[Input material Boundary: Start]

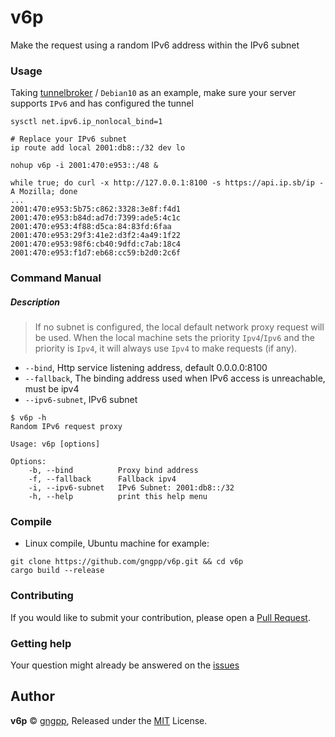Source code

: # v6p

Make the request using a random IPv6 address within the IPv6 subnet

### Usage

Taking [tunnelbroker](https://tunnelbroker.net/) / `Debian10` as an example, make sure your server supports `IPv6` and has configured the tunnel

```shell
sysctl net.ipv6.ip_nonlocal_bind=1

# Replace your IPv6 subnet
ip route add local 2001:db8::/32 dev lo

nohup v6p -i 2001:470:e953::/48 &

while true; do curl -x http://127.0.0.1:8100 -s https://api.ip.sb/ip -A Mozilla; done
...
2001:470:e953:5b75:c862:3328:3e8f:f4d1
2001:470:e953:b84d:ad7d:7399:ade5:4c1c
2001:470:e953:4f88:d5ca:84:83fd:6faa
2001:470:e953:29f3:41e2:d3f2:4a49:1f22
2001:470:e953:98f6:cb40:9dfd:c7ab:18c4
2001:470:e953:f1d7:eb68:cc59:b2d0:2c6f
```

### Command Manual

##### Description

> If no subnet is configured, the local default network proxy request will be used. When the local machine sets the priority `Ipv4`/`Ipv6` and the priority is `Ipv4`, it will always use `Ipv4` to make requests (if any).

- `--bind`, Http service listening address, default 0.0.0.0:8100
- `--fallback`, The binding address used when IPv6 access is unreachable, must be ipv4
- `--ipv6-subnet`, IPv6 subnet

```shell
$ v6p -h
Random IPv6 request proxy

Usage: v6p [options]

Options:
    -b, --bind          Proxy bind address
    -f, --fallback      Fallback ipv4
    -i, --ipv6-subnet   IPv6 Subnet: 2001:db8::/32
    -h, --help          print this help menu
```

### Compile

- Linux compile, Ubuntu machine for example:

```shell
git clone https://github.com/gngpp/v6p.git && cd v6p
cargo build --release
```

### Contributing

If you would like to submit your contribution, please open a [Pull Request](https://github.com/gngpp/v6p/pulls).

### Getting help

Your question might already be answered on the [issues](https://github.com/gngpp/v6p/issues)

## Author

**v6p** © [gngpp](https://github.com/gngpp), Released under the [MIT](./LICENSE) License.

[Input material Boundary: End]
[Input material Boundary: Start]

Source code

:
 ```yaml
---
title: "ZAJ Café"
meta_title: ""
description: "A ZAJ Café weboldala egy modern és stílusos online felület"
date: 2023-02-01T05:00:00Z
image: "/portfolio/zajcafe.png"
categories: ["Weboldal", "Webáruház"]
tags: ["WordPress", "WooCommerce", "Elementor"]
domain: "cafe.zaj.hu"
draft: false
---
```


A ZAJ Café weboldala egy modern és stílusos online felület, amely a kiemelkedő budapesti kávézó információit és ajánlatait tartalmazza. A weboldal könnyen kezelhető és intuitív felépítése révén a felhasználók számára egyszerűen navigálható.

[Input material Boundary: End]

Search the records above for the string "address". Report each line that has it.

#### Exercise output:
Make the request using a random IPv6 address within the IPv6 subnet
- `--bind`, Http service listening address, default 0.0.0.0:8100
- `--fallback`, The binding address used when IPv6 access is unreachable, must be ipv4
    -b, --bind          Proxy bind address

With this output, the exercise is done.